I started working on this post a loooooong time ago -- back in February of this year, when dinosaurs roamed the earth. I wrote up about 4/5 of it, was called away, and forgot to ever return to it. So yes, the blog posts I'm linking to are several months out of date, and I'm sure this debate probably progressed quite nicely without me. But I'm posting this anyway *sticks tongue out* Discuss and critique.

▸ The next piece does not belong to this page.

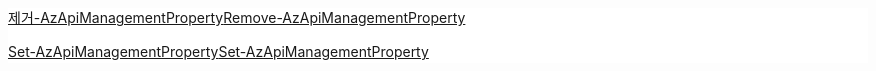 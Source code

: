 [<span data-ttu-id="df62b-148">제거-AzApiManagementProperty</span><span class="sxs-lookup"><span data-stu-id="df62b-148">Remove-AzApiManagementProperty</span></span>](./Remove-AzApiManagementProperty.md)

[<span data-ttu-id="df62b-149">Set-AzApiManagementProperty</span><span class="sxs-lookup"><span data-stu-id="df62b-149">Set-AzApiManagementProperty</span></span>](./Set-AzApiManagementProperty.md)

First salvo fired by Julianne Dalcanton of Cosmic Variance. She attacks a misconception in the physics community: if physics is actually difficult, if you're not Feynman-Einstein-Hawking smart, you are pretty much worthless as a physicist. You are only fit to do low-energy, experimental, or otherwise 'lowly' work. You would be better off spending your time teaching more sections of undergraduate mechanics.
Bullshit.
Apparently this misconception is unfortunately very widespread among physics people at all levels, and leads to talent drainage as people decide they just don't have what it takes, and head off to some easier field. The vast majority of useful physics work is done by people who aren't off-the-charts geniuses (and this is true to a lesser extent even of the revolutions that individual geniuses catalyze). Physics is some hard shit, and if it's difficult for you that doesn't mean you're stupid or unworthy. Welcome to scientific inquiry.
Score one for sanity. (I haven't even tried to adequately summarize the entry; do yourself a service and go read it.)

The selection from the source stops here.